__Items listed in a dataset__:
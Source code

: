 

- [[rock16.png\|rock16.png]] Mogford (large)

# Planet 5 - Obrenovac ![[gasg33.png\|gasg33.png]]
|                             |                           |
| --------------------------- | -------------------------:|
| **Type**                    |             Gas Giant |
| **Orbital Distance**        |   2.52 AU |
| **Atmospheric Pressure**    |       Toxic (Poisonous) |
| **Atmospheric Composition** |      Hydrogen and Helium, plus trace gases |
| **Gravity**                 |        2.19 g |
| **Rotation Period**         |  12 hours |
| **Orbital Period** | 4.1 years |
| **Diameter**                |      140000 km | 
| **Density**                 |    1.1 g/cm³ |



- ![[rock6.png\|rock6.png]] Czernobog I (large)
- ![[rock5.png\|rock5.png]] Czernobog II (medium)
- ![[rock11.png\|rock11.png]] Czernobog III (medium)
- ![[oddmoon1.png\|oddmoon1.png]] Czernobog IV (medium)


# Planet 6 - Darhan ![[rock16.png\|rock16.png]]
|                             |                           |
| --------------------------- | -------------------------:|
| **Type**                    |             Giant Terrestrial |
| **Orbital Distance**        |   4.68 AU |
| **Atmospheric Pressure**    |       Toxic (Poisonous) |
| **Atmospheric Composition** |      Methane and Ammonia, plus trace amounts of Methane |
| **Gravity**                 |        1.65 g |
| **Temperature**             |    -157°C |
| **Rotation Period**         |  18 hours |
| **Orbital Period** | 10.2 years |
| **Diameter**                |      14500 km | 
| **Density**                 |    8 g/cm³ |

__WORK TO BE COMPLETED__: A copy of each line above that holds the word "large" is the expected answer.

__EXERCISE RESULT__:
- [[rock16.png\|rock16.png]] Mogford (large)
- ![[rock6.png\|rock6.png]] Czernobog I (large)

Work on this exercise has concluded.